Available data below:

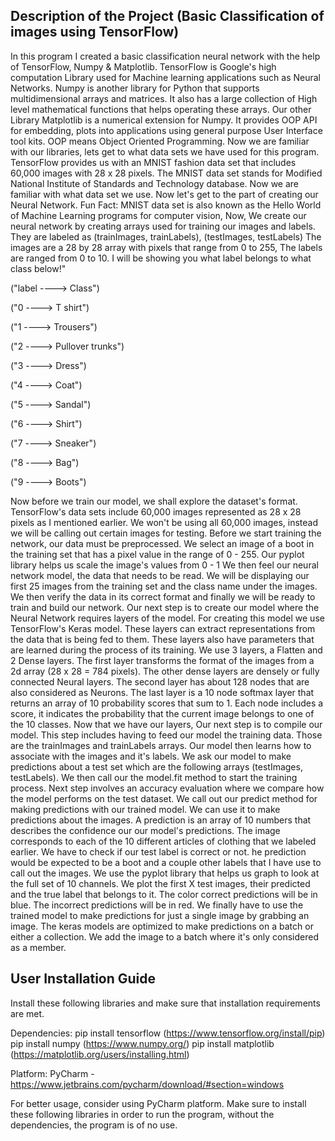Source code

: Description of the Project (Basic Classification of images using TensorFlow)
-----------------------------
In this program I created a basic classification neural network with the help of TensorFlow, Numpy & Matplotlib.
TensorFlow is Google's high computation Library used for Machine learning applications such as Neural Networks.
Numpy is another library for Python that supports multidimensional arrays and matrices. It also has a large collection of 
High level mathematical functions that helps operating these arrays. Our other Library Matplotlib is a numerical extension for Numpy. 
It provides OOP API for embedding, plots into applications using general purpose User Interface tool kits. OOP means Object Oriented Programming.
Now we are familiar with our libraries, lets get to what data sets we have used for this program.
TensorFlow provides us with an MNIST fashion data set that includes 60,000 images with 28 x 28 pixels.
The MNIST data set stands for Modified National Institute of Standards and Technology database.
Now we are familiar with what data set we use. Now let's get to the part of creating our Neural Network.
Fun Fact: MNIST data set is also known as the Hello World of Machine Learning programs for computer vision,
Now, We create our neural network by creating arrays used for training our images and labels.
They are labeled as (trainImages, trainLabels), (testImages, testLabels) The images are a 28 by 28 array with pixels that range from 0 to 255, The labels are ranged from 0 to 10.
I will be showing you what label belongs to what class below!"

("label ----> Class")

("0 ----> T shirt")

("1 ----> Trousers")

("2 ----> Pullover trunks")

("3 ----> Dress")

("4 ----> Coat")

("5 ---->  Sandal")

("6 ----> Shirt")

("7 ----> Sneaker")

("8 ----> Bag")

("9 ----> Boots")

Now before we train our model, we shall explore the dataset's format. TensorFlow's data sets include 60,000 images represented as 28 x 28 pixels as I mentioned earlier.
We won't be using all 60,000 images, instead we will be calling out certain images for testing. Before we start training the network, our data must be preprocessed.
We select an image of a boot in the training set that has a pixel value in the range of 0 - 255. Our pyplot library helps us scale the image's values from 0 - 1
We then feel our neural network model, the data that needs to be read. We will be displaying our first 25 images from the training set and the class name under the images.
We then verify the data in its correct format and finally we will be ready to train and build our network. Our next step is to create our model where the Neural Network requires layers of the model.
For creating this model we use TensorFlow's Keras model. These layers can extract representations from the data that is being fed to them.
These layers also have parameters that are learned during the process of its training. We use 3 layers, a Flatten and 2 Dense layers.
The first layer transforms the format of the images from a 2d array (28 x 28 = 784 pixels).
The other dense layers are densely or fully connected Neural layers.
The second layer has about 128 nodes that are also considered as Neurons.
The last layer is a 10 node softmax layer that returns an array of 10 probability scores that sum to 1.
Each node includes a score, it indicates the probability that the current image belongs to one of the 10 classes. Now that we have our layers, Our next step is to compile our model.
This step includes having to feed our model the training data. Those are the trainImages and trainLabels arrays.
Our model then learns how to associate with the images and it's labels. We ask our model to make predictions about a test set which are the following arrays (testImages, testLabels).
We then call our the model.fit method to start the training process. Next step involves an accuracy evaluation where we compare how the model performs on the test dataset.
We call out our predict method for making predictions with our trained model. We can use it to make predictions about the images.
A prediction is an array of 10 numbers that describes the confidence our our model's predictions.
The image corresponds to each of the 10 different articles of clothing that we labeled earlier. We have to check if our test label is correct or not.
he prediction would be expected to be a boot and a couple other labels that I have use to call out the images.
We use the pyplot library that helps us graph to look at the full set of 10 channels. We plot the first X test images, their predicted and the true label that belongs to it.
The color correct predictions will be in blue. The incorrect predictions will be in red.
We finally have to use the trained model to make predictions for just a single image by grabbing an image.
The keras models are optimized to make predictions on a batch or either a collection. We add the image to a batch where it's only considered as a member.


User Installation Guide
---------------------------------------------------
Install these following libraries and make sure that installation requirements are met.

Dependencies:
pip install tensorflow (https://www.tensorflow.org/install/pip)
pip install numpy (https://www.numpy.org/)
pip install matplotlib (https://matplotlib.org/users/installing.html)

Platform:
PyCharm - https://www.jetbrains.com/pycharm/download/#section=windows


For better usage, consider using PyCharm platform. Make sure to install these following libraries in order to run the program,
without the dependencies, the program is of no use.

End of Available data.

● Your instructions
Every record, word for word, should be given back without its pictures.

● Exercise answer
Source code

: Description of the Project (Basic Classification of images using TensorFlow)
-----------------------------
In this program I created a basic classification neural network with the help of TensorFlow, Numpy & Matplotlib.
TensorFlow is Google's high computation Library used for Machine learning applications such as Neural Networks.
Numpy is another library for Python that supports multidimensional arrays and matrices. It also has a large collection of 
High level mathematical functions that helps operating these arrays. Our other Library Matplotlib is a numerical extension for Numpy. 
It provides OOP API for embedding, plots into applications using general purpose User Interface tool kits. OOP means Object Oriented Programming.
Now we are familiar with our libraries, lets get to what data sets we have used for this program.
TensorFlow provides us with an MNIST fashion data set that includes 60,000 images with 28 x 28 pixels.
The MNIST data set stands for Modified National Institute of Standards and Technology database.
Now we are familiar with what data set we use. Now let's get to the part of creating our Neural Network.
Fun Fact: MNIST data set is also known as the Hello World of Machine Learning programs for computer vision,
Now, We create our neural network by creating arrays used for training our images and labels.
They are labeled as (trainImages, trainLabels), (testImages, testLabels) The images are a 28 by 28 array with pixels that range from 0 to 255, The labels are ranged from 0 to 10.
I will be showing you what label belongs to what class below!"

("label ----> Class")

("0 ----> T shirt")

("1 ----> Trousers")

("2 ----> Pullover trunks")

("3 ----> Dress")

("4 ----> Coat")

("5 ---->  Sandal")

("6 ----> Shirt")

("7 ----> Sneaker")

("8 ----> Bag")

("9 ----> Boots")

Now before we train our model, we shall explore the dataset's format. TensorFlow's data sets include 60,000 images represented as 28 x 28 pixels as I mentioned earlier.
We won't be using all 60,000 images, instead we will be calling out certain images for testing. Before we start training the network, our data must be preprocessed.
We select an image of a boot in the training set that has a pixel value in the range of 0 - 255. Our pyplot library helps us scale the image's values from 0 - 1
We then feel our neural network model, the data that needs to be read. We will be displaying our first 25 images from the training set and the class name under the images.
We then verify the data in its correct format and finally we will be ready to train and build our network. Our next step is to create our model where the Neural Network requires layers of the model.
For creating this model we use TensorFlow's Keras model. These layers can extract representations from the data that is being fed to them.
These layers also have parameters that are learned during the process of its training. We use 3 layers, a Flatten and 2 Dense layers.
The first layer transforms the format of the images from a 2d array (28 x 28 = 784 pixels).
The other dense layers are densely or fully connected Neural layers.
The second layer has about 128 nodes that are also considered as Neurons.
The last layer is a 10 node softmax layer that returns an array of 10 probability scores that sum to 1.
Each node includes a score, it indicates the probability that the current image belongs to one of the 10 classes. Now that we have our layers, Our next step is to compile our model.
This step includes having to feed our model the training data. Those are the trainImages and trainLabels arrays.
Our model then learns how to associate with the images and it's labels. We ask our model to make predictions about a test set which are the following arrays (testImages, testLabels).
We then call our the model.fit method to start the training process. Next step involves an accuracy evaluation where we compare how the model performs on the test dataset.
We call out our predict method for making predictions with our trained model. We can use it to make predictions about the images.
A prediction is an array of 10 numbers that describes the confidence our our model's predictions.
The image corresponds to each of the 10 different articles of clothing that we labeled earlier. We have to check if our test label is correct or not.
he prediction would be expected to be a boot and a couple other labels that I have use to call out the images.
We use the pyplot library that helps us graph to look at the full set of 10 channels. We plot the first X test images, their predicted and the true label that belongs to it.
The color correct predictions will be in blue. The incorrect predictions will be in red.
We finally have to use the trained model to make predictions for just a single image by grabbing an image.
The keras models are optimized to make predictions on a batch or either a collection. We add the image to a batch where it's only considered as a member.


User Installation Guide
---------------------------------------------------
Install these following libraries and make sure that installation requirements are met.

Dependencies:
pip install tensorflow (https://www.tensorflow.org/install/pip)
pip install numpy (https://www.numpy.org/)
pip install matplotlib (https://matplotlib.org/users/installing.html)

Platform:
PyCharm - https://www.jetbrains.com/pycharm/download/#section=windows


For better usage, consider using PyCharm platform. Make sure to install these following libraries in order to run the program,
without the dependencies, the program is of no use.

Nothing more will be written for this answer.